Influence of Drainage on Peat Organic Matter: Implications for Development, Stability, and Transformation

• Main Authors: Lech W. Szajdak, Adam Jezierski, Kazimiera Wegner, Teresa Meysner, Marek Szczepański
• Format: Article
• Language: English
• Published: MDPI AG 2020-06-01
• Series: Molecules
• Subjects: drained and undrained peatlands; peats; humic acids; thermal; paramagnetic and optical properties
• Online Access: https://www.mdpi.com/1420-3049/25/11/2587

The agricultural use of peatlands, the stabilization of the substrate for building or road construction or for increasing the capacity of soil to support heavy machinery for industrial activities (peat and petroleum extraction), harvesting to provide peat for energy, and the growing media and initiation of chemical processes must be preceded by drainage. As a consequence of drainage, peat underwent an irreversible conversion into moorsh (secondary transformation of the peat). The object of the study was to investigate comparatively the organic matter composition and molecular structure of humic acids (HAs) in the raised bog, fen, and peat-moorsh soils developed in various compositions of botanical cover, peat-forming species, and oxic and anoxic conditions as a result of the oscillation of ground water during drainage as well as to evaluate the vulnerability of soil organic matter (SOM) to decomposition. Drainage was shown to be the principal factor causing the various chemical compositions and physicochemical properties of HAs. Large and significant differences in chemical composition of peat and the properties of HAs were found to be related to the degree of decomposition. The HAs from drained peatlands were less chemically mature. In contrast, the HAs from fen and raised bog were found to be more mature than that of the corresponding drained peatlands.
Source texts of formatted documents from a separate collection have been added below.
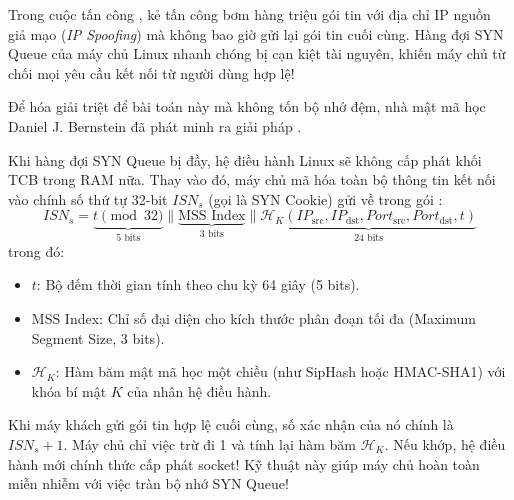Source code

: Trong cuộc tấn công , kẻ tấn công bơm hàng triệu gói tin  với địa chỉ IP nguồn giả mạo (\textit{IP Spoofing}) mà không bao giờ gửi lại gói tin  cuối cùng. Hàng đợi SYN Queue của máy chủ Linux nhanh chóng bị cạn kiệt tài nguyên, khiến máy chủ từ chối mọi yêu cầu kết nối từ người dùng hợp lệ!

Để hóa giải triệt để bài toán này mà không tốn bộ nhớ đệm, nhà mật mã học Daniel J. Bernstein đã phát minh ra giải pháp .

\begin{theorem}
Khi hàng đợi SYN Queue bị đầy, hệ điều hành Linux sẽ không cấp phát khối TCB trong RAM nữa. Thay vào đó, máy chủ mã hóa toàn bộ thông tin kết nối vào chính số thứ tự 32-bit $ISN_s$ (gọi là SYN Cookie) gửi về trong gói :
\begin{equation}
ISN_s = \underbrace{t \pmod{32}}_{5 \text{ bits}} \parallel \underbrace{\text{MSS Index}}_{3 \text{ bits}} \parallel \underbrace{\mathcal{H}_K(IP_{\text{src}}, IP_{\text{dst}}, Port_{\text{src}}, Port_{\text{dst}}, t)}_{24 \text{ bits}}
\end{equation}
trong đó:
\begin{itemize}
  \item $t$: Bộ đếm thời gian tính theo chu kỳ 64 giây (5 bits).
  \item MSS Index: Chỉ số đại diện cho kích thước phân đoạn tối đa (Maximum Segment Size, 3 bits).
  \item $\mathcal{H}_K$: Hàm băm mật mã học một chiều (như SipHash hoặc HMAC-SHA1) với khóa bí mật $K$ của nhân hệ điều hành.
\end{itemize}
Khi máy khách gửi gói tin  hợp lệ cuối cùng, số xác nhận của nó chính là $ISN_s + 1$. Máy chủ chỉ việc trừ đi 1 và tính lại hàm băm $\mathcal{H}_K$. Nếu khớp, hệ điều hành mới chính thức cấp phát socket! Kỹ thuật này giúp máy chủ hoàn toàn miễn nhiễm với việc tràn bộ nhớ SYN Queue!
\end{theorem}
The above findings showed the distinguishable structure of HAs within the soil profile created by the plant residue biodegradation and formed in both oxic and anoxic conditions. The analytical methods of thermal analysis together with the optical densities and paramagnetic behaviour are suitable and effective tools for studying structure–property relationships characterizing the origin and formation process of HAs in various environmental conditions.